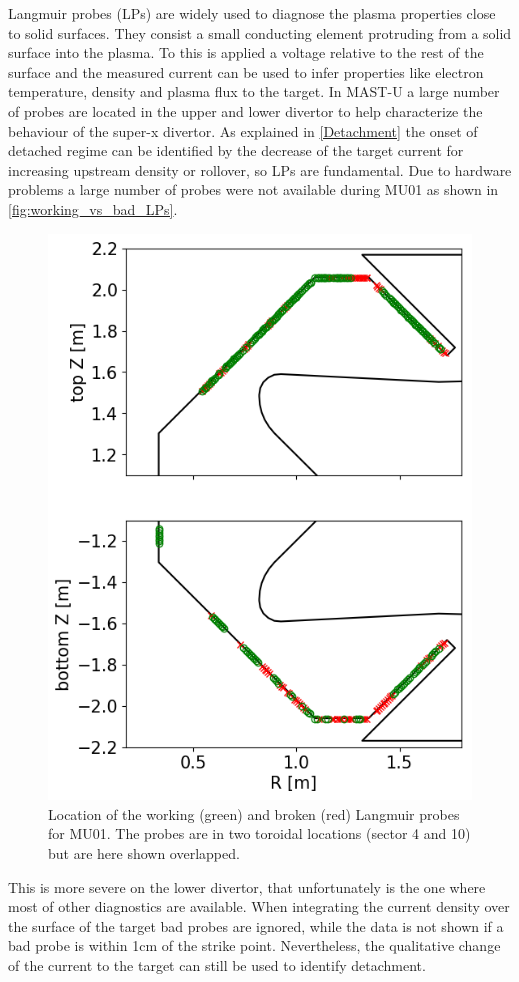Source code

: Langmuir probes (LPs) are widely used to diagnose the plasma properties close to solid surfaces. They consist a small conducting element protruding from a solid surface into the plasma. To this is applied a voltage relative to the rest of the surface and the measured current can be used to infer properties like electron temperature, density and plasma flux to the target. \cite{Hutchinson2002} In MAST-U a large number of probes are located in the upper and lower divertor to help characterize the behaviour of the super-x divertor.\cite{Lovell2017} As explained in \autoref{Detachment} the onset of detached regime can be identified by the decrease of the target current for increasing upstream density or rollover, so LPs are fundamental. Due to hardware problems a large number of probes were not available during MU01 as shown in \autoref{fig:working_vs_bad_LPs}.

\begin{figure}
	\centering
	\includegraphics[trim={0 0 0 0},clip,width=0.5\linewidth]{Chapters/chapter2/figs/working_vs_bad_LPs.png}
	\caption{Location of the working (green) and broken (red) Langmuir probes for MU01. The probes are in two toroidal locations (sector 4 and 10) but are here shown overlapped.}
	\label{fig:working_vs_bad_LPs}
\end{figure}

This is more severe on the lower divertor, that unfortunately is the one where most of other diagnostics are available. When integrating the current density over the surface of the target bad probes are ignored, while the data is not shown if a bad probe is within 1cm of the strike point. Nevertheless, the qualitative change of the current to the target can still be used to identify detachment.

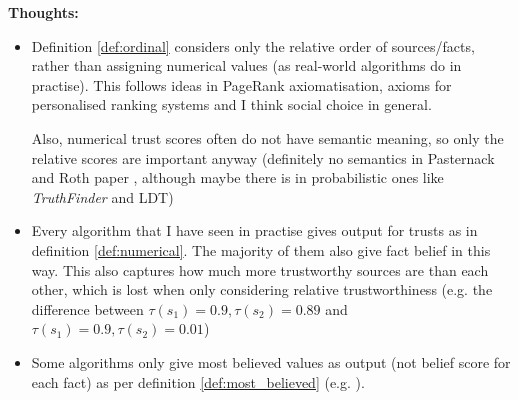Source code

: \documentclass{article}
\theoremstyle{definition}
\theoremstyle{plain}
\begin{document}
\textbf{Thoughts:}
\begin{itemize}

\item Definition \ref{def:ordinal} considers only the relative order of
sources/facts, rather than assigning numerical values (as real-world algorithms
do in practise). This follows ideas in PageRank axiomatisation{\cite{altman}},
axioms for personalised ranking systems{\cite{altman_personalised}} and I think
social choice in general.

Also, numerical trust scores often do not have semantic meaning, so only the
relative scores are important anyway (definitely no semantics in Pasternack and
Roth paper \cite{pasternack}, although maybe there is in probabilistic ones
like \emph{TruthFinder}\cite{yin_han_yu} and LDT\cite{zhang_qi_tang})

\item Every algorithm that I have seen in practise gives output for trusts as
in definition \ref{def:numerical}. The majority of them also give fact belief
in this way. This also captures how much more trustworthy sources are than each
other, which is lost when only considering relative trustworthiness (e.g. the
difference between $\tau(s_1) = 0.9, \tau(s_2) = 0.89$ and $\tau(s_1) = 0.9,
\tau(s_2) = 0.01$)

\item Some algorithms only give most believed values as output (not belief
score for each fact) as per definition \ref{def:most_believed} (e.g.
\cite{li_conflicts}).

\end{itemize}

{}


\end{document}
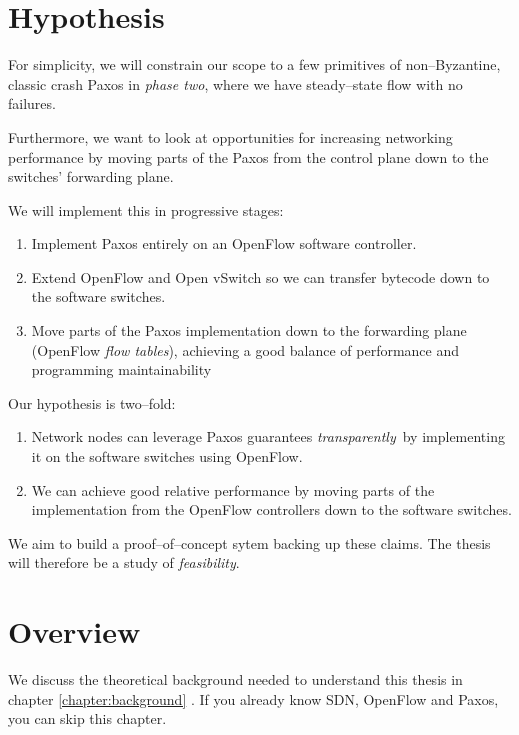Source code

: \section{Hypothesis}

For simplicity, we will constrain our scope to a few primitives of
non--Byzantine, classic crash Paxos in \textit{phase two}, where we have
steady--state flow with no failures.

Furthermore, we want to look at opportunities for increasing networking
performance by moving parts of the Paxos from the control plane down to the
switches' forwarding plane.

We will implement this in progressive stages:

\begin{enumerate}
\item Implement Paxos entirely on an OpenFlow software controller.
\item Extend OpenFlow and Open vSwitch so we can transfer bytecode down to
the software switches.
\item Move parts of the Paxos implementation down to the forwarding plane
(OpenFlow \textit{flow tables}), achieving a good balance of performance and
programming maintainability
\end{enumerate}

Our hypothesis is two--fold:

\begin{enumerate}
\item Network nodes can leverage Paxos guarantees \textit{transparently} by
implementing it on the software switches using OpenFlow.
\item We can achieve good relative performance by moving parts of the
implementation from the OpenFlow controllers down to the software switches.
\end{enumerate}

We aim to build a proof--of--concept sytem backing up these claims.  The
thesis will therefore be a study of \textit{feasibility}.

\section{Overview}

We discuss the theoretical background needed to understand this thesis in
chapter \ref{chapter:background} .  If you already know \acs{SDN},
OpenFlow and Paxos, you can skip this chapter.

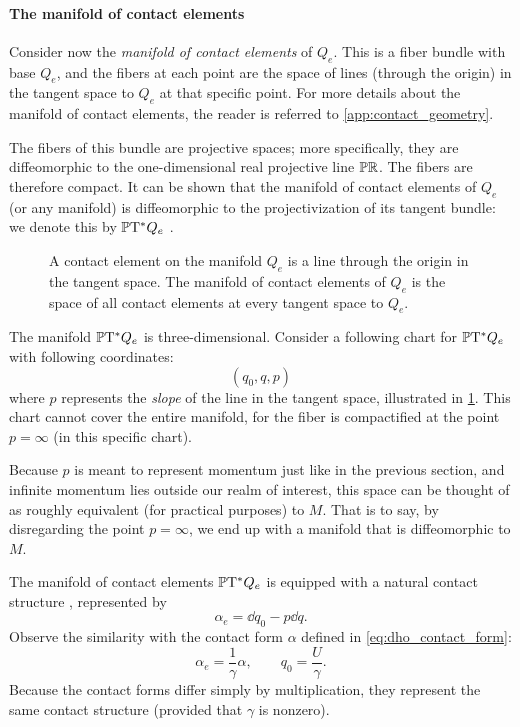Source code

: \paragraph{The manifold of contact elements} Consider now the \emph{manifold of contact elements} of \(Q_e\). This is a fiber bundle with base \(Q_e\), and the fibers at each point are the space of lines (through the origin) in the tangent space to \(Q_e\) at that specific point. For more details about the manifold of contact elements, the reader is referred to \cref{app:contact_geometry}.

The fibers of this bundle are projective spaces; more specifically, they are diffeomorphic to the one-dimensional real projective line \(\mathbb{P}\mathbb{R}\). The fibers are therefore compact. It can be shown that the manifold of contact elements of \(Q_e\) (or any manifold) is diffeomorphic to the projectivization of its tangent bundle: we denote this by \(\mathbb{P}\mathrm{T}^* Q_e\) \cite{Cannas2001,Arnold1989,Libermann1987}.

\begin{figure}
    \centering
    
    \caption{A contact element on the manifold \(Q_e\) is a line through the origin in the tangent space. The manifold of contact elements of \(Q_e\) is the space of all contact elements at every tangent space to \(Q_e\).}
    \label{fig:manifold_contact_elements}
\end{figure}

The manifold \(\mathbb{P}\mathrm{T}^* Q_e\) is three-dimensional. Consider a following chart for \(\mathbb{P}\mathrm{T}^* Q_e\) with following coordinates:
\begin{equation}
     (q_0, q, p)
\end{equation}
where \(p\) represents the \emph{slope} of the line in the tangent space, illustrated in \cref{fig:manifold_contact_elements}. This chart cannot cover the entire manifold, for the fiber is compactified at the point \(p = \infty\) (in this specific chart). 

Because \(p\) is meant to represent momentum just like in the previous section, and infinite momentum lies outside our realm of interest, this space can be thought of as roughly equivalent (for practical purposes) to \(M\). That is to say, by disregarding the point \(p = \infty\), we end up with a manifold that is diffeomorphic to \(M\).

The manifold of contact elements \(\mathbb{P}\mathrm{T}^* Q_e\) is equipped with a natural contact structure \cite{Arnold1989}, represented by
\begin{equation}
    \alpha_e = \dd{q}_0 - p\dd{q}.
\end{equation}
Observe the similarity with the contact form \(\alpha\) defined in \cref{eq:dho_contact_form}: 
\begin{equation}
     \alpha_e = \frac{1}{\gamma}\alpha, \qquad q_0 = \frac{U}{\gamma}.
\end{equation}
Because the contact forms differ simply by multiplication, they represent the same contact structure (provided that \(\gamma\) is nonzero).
______________________________
§ WORK INSTRUCTION:
Gather up, from the records above, each line where the word "software" appears.

§ RESPONSE TO THE EXERCISE:
\item Implement Paxos entirely on an OpenFlow software controller.
the software switches.
implementing it on the software switches using OpenFlow.
implementation from the OpenFlow controllers down to the software switches.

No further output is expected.